Photographer Art Kane's legendary jazz photograph 'Harlem – 1958', commonly known as 'A Great Day in Harlem', celebrates its 60th anniversary on 12 August and is the subject of new book, Art Kane: Harlem 1968, to be published in November.

In 1958, Kane pitched Esquire magazine with the idea of a photo shoot gathering together as many New York-based jazz musicians as possible. Esquire took the plunge and Kane put the word out to the jazz community via record labels, managers, agents and clubs to meet on 12 August outside a Brownstone house at 17 East 126th Street between Fifth and Madison Avenues in Harlem at 10am, a time of day not that familiar to many night-owl jazz players.

Come the day, 57 musicians turned up, including big rollers such as Thelonious Monk, Charles Mingus, Count Basie, Sonny Rollins, Lester Young, Art Blakey, Horace Silver, Dizzy Gillespie, Coleman Hawkins and Pee Wee Russell to then up-and-coming names, Benny Golson, Marion MacPartland, Mary Lou Williams and Art Farmer. Some local children also blagged their way into the frame, Kane got his shot and the photo was published in Esquire's Golden Age of Jazz special issue in January 1959, subsequently becoming one of the most iconic photos in jazz history.
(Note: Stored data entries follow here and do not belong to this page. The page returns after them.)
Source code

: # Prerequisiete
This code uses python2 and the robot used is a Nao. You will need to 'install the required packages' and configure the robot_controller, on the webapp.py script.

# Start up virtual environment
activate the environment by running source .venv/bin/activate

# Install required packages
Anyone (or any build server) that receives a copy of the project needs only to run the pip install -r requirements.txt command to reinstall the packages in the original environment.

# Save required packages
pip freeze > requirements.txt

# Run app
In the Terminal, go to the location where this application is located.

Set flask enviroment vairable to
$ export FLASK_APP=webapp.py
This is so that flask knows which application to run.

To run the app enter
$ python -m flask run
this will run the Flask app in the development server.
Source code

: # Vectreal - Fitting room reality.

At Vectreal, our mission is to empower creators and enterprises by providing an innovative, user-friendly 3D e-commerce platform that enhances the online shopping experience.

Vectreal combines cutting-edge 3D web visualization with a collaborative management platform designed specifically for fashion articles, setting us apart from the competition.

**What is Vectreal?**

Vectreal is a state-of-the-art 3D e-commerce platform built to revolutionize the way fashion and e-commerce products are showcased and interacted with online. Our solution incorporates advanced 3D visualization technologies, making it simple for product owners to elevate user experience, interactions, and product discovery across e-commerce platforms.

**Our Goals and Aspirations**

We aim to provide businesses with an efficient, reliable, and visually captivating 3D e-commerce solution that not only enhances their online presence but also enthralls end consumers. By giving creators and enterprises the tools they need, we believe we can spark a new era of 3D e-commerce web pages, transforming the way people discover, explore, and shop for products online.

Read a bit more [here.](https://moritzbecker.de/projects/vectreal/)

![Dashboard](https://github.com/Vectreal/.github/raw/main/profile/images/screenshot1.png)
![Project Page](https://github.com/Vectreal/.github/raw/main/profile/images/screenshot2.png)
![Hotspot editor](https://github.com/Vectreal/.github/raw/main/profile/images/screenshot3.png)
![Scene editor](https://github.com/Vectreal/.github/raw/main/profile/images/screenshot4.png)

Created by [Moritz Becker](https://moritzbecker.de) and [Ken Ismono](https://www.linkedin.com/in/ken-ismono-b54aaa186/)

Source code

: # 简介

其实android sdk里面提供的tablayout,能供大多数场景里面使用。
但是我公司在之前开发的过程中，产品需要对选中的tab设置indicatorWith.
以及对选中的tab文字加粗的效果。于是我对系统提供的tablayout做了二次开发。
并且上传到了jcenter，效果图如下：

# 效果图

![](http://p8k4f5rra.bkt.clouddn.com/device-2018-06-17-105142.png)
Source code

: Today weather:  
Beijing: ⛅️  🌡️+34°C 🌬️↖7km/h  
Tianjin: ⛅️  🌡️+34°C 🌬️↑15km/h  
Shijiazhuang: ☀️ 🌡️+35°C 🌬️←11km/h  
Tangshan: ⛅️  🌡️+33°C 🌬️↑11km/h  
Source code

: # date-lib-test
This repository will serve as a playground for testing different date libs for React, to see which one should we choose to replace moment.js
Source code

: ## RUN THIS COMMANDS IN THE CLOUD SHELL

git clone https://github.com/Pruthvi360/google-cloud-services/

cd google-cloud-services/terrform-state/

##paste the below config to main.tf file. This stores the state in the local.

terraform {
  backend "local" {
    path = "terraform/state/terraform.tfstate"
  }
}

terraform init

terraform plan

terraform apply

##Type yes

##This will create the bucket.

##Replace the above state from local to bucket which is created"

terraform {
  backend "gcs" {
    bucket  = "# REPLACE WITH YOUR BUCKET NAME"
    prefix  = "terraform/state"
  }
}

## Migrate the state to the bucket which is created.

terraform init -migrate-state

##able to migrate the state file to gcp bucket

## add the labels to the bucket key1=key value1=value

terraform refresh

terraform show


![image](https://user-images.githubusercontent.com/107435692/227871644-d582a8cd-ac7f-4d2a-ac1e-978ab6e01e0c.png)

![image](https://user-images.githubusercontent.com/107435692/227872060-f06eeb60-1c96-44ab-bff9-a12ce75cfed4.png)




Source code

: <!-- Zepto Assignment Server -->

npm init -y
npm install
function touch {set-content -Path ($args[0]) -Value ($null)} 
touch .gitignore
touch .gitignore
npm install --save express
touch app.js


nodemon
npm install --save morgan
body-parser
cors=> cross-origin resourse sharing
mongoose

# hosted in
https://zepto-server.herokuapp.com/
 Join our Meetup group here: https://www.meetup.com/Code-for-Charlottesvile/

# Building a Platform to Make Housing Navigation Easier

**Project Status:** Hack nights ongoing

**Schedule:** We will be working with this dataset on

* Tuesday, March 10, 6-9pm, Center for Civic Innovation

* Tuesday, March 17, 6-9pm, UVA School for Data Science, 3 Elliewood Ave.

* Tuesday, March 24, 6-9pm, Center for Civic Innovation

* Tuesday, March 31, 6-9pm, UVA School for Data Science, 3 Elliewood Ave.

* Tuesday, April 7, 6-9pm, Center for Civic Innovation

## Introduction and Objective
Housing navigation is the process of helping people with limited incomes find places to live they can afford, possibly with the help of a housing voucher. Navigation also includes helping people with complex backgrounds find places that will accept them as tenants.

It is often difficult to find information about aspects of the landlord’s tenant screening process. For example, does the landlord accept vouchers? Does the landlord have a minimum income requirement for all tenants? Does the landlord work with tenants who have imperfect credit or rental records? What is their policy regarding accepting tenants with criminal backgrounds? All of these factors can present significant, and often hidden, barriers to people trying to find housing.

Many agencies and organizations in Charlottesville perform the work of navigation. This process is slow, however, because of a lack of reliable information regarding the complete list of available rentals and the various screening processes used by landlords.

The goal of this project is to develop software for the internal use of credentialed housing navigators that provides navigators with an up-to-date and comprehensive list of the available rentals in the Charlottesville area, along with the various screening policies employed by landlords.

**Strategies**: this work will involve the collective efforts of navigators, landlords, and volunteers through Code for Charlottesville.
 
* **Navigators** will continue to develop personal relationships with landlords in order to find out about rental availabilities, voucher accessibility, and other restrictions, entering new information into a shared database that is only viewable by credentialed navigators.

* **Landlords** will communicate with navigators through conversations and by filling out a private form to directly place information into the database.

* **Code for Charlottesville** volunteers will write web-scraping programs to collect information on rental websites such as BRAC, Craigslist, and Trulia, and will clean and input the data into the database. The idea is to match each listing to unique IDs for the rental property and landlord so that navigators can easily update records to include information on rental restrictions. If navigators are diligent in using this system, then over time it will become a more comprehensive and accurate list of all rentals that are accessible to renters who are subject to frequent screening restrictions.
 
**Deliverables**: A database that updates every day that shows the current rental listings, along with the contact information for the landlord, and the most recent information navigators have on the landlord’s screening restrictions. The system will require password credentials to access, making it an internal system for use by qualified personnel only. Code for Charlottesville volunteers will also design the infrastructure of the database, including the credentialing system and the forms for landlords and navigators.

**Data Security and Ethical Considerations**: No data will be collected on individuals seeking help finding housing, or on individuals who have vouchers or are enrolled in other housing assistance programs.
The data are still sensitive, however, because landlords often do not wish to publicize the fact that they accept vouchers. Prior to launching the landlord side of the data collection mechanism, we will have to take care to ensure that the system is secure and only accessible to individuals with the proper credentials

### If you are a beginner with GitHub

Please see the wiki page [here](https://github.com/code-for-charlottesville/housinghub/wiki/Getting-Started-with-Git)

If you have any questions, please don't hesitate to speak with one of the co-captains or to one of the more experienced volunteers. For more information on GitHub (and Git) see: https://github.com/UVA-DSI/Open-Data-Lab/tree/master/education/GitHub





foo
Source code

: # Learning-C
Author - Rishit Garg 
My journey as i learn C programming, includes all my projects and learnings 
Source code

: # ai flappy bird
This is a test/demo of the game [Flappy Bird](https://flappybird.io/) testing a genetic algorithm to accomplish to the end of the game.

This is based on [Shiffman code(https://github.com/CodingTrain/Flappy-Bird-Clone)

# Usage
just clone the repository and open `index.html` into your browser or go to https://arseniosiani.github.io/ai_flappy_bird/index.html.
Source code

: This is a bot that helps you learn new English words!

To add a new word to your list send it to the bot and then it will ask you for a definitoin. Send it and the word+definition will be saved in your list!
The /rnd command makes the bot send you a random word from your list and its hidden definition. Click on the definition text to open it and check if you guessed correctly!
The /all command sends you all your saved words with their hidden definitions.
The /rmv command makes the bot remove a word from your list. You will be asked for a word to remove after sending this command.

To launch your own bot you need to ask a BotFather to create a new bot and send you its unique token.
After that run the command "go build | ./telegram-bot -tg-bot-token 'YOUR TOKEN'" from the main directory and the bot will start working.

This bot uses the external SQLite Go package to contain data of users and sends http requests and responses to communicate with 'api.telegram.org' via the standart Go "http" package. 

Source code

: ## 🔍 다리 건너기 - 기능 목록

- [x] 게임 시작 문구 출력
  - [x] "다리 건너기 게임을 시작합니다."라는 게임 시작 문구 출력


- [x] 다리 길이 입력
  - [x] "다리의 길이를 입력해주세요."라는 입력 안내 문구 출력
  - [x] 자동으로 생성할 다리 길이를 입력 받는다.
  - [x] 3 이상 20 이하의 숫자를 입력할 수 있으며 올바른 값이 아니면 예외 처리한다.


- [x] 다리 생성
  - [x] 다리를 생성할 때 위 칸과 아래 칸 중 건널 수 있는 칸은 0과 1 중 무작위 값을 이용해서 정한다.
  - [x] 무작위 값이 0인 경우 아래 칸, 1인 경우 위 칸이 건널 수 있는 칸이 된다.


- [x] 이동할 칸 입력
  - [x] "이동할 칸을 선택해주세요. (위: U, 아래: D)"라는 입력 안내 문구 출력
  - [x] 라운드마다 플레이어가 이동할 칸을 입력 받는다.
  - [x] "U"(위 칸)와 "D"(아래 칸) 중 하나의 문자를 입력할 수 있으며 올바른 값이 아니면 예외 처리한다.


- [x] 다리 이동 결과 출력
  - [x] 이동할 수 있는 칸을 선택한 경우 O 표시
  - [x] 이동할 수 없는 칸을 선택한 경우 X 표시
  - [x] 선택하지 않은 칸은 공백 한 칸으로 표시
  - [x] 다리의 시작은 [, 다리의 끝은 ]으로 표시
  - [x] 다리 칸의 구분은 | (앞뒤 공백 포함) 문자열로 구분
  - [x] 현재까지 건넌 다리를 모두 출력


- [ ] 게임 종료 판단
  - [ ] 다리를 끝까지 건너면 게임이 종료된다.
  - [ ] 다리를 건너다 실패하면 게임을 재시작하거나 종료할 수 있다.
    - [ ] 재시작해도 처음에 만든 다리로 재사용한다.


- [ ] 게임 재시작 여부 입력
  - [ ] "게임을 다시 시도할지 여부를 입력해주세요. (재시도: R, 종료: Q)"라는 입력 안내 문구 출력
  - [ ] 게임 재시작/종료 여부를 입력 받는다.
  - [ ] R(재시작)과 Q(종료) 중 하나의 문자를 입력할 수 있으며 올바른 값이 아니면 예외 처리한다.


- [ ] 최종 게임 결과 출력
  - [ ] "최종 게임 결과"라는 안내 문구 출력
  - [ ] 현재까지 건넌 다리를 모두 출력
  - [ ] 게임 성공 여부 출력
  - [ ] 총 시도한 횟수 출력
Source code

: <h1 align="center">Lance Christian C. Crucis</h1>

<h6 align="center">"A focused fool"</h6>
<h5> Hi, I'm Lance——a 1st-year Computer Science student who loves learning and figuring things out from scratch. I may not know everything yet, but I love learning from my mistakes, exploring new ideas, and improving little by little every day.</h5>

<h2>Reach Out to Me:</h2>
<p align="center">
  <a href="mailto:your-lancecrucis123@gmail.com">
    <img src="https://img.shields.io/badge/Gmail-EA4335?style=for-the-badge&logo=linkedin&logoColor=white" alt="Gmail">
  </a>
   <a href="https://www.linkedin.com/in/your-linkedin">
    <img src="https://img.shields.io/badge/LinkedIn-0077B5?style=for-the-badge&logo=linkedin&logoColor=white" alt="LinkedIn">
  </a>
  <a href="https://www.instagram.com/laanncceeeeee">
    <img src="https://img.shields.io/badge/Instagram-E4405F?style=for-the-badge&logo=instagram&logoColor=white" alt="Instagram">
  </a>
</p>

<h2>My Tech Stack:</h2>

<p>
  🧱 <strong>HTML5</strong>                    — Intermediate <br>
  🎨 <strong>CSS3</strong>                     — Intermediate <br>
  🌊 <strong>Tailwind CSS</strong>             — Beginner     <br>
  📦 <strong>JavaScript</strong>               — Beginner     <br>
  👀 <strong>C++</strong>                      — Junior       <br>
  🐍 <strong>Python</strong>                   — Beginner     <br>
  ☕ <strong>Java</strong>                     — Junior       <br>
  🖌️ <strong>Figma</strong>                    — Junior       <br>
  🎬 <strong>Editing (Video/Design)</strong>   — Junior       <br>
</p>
Thankfully, the Brownstone house has survived the gentrification of the area over recent decades, though a large number of the musicians and Art Kane are long passed.

"There was going to be an unusual shooting of a photograph for Esquire magazine and I was going to be part of it." said Benny Golson. "I couldn't believe it! Nobody really knew me that early in my career. But zippo, I was there on the intended date. When I arrived, there were all of my heroes."

The book, Art Kane: Harlem 1958, is published by Wall of Sound Editions on 1 November 2018 and tells the story behind the photo together with outtake images from the shoot, as well as many of Kane's jazz portraits from the period, and includes Kane's original text, an introduction by his son Jonathan Kane and forwards by Quincy Jones and Benny Golson.